Probabilmente è proprio questa forte presenza del passato, insieme alla sua precisa identità culturale, ad aver fatto di Harlem un luogo così speciale e unico al mondo.

“Il vero problema”, mi spiega Adams, “non è il colore dei nuovi residenti di Harlem, ma il fatto che l’amministrazione cittadina stia ridisegnando il quartiere in base alle loro esigenze”. Negli ultimi anni il ritmo della gentrificazione è accelerato, perché quelli che Adams definisce dei ‘rifugiati economici’, ovvero i bianchi in fuga da zone diventate troppo care, cercano sempre di più di ricreare un ambiente che sia in tutto e per tutto simile a quello che hanno lasciato. “Non amano la diversità, non sono interessati alla cultura locale, vogliono solo sentirsi a casa”, commenta triste Adams.

Lo storico locale Smalls Paradise, dove i camerieri un tempo ballavano il charleston e consegnavano le ordinazioni sui pattini, è stato chiuso nel 1986; al suo posto oggi si trova un ristorante della multinazionale International House of Pancakes. St. Nick’s Pub, magico ritrovo per ascoltare jazz, ha chiuso i battenti nel 2011. Il Renaissance Theater and Casino, pietra miliare di Harlem dove si esibì persino Duke Ellington, è stato abbattuto nel 2014 per volere dei nuovi proprietari. Lo stesso destino, quello della demolizione, è toccato alla Childs Memorial Temple Church of God in Christ, dove nel 1965 vennero celebrati i funerali di Malcom X.

Ironicamente, mi spiega Adams, persino lo Studio Museum di Harlem, in teoria consacrato all’arte contemporanea afroamericana, è in realtà un ulteriore esempio di gentrificazione. “La costruzione della sua nuova sede è stata affidata a un architetto britannico, con il risultato che la struttura stona con l’ambiente circostante, è del tutto sradicata. Questo perché l’unico contenuto che si vuole preservare della cultura di Harlem è quello a misura di turista”.

Lo stesso senso di impotenza attraversa gli occhi di Paul Deo, il pittore e street artist autore del murale Planet Harlem.
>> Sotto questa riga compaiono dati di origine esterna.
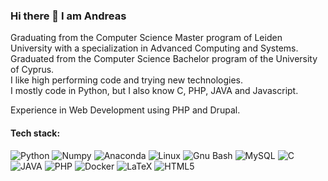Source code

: ### Hi there 👋 I am Andreas 

Graduating from the Computer Science Master program of Leiden University with a specialization in Advanced Computing and Systems.\
Graduated from the Computer Science Bachelor program of the University of Cyprus.\
I like high performing code and trying new technologies.\
I mostly code in Python, but I also know C, PHP, JAVA and Javascript.

Experience in Web Development using PHP and Drupal.


#### Tech stack:
![Python](https://img.shields.io/badge/Python-14354C?style=for-the-badge&logo=python&logoColor=white)
![Numpy](https://img.shields.io/badge/-Numpy-282c34?style=for-the-badge&logo=numpy)
![Anaconda](https://img.shields.io/badge/-Anaconda-282c34?style=for-the-badge&logo=anaconda)
![Linux](https://img.shields.io/badge/Linux-FCC624?style=for-the-badge&logo=linux&logoColor=black)
![Gnu Bash](https://img.shields.io/badge/-Bash-282c34?style=for-the-badge&logo=gnubash)
![MySQL](https://img.shields.io/badge/MySQL-005C84?style=for-the-badge&logo=mysql&logoColor=white)
![C](https://img.shields.io/badge/C-00599C?style=for-the-badge&logo=c&logoColor=white)
![JAVA](https://img.shields.io/badge/Java-ED8B00?style=for-the-badge&logo=openjdk&logoColor=white)
![PHP](https://img.shields.io/badge/PHP-777BB4?style=for-the-badge&logo=php&logoColor=white)
![Docker](https://img.shields.io/badge/-Docker-282c34?style=for-the-badge&logo=docker)
![LaTeX](https://img.shields.io/badge/-LaTeX-282c34?style=for-the-badge&logo=latex)
![HTML5](https://img.shields.io/badge/HTML5-E34F26?style=for-the-badge&logo=html5&logoColor=white)
<!--
#### Connect with me:
[![LinkedIn](https://img.shields.io/badge/-LinkedIn-0A66C2?logoColor=white&style=for-the-badge&logo=linkedin&target=www.linkedin.com/in/andreassavva)](www.linkedin.com/in/andreassavva?target=blank)
-->
<!--
**asavva3/asavva3** is a ✨ _special_ ✨ repository because its `README.md` (this file) appears on your GitHub profile.

Here are some ideas to get you started:

- 🔭 I’m currently working on ...
- 🌱 I’m currently learning ...
- 👯 I’m looking to collaborate on ...
- 🤔 I’m looking for help with ...
- 💬 Ask me about ...
- 📫 How to reach me: ...
- 😄 Pronouns: ...
- ⚡ Fun fact: ...
-->
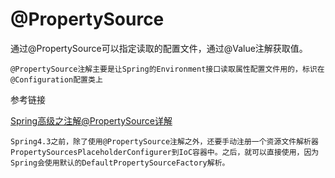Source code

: # @PropertySource

通过@PropertySource可以指定读取的配置文件，通过@Value注解获取值。

`@PropertySource注解主要是让Spring的Environment接口读取属性配置文件用的，标识在@Configuration配置类上`

参考链接

[Spring高级之注解@PropertySource详解](https://blog.csdn.net/qq_40837310/article/details/106587158)

`Spring4.3之前，除了使用@PropertySource注解之外，还要手动注册一个资源文件解析器PropertySourcesPlaceholderConfigurer到IoC容器中。之后，就可以直接使用，因为Spring会使用默认的DefaultPropertySourceFactory解析。`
Con indosso dei pantaloni che sembrano una tela di Pollock, quando lo interrogo mentre è intento a ritoccare l’opera arrampicato su una balaustra, l’artista mi racconta come i negozi più piccoli e i jazz club stiano chiudendo uno dopo l’altro sotto il peso di affitti sempre più cari. Nella Harlem di oggi, mi spiega Paul Deo, inizia a mancare un’arte che sia popolare e autentica. “Ci sono ancora espressioni artistiche, ma la maggior parte non sono autoctone e mancano di purezza”.

L’eredità nera del quartiere sembra un peso di cui molti vogliono liberarsi. E la situazione è rimasta immutata con l’amministrazione del democratico Bill de Blasio. È Adams a spiegarmi come l’attuale sindaco sia un sostenitore della teoria del trickle-down, secondo la quale i benefici economici e fiscali elargiti alle classi abbienti finiscono per giovare, a cascata, anche ai ceti medi e poveri.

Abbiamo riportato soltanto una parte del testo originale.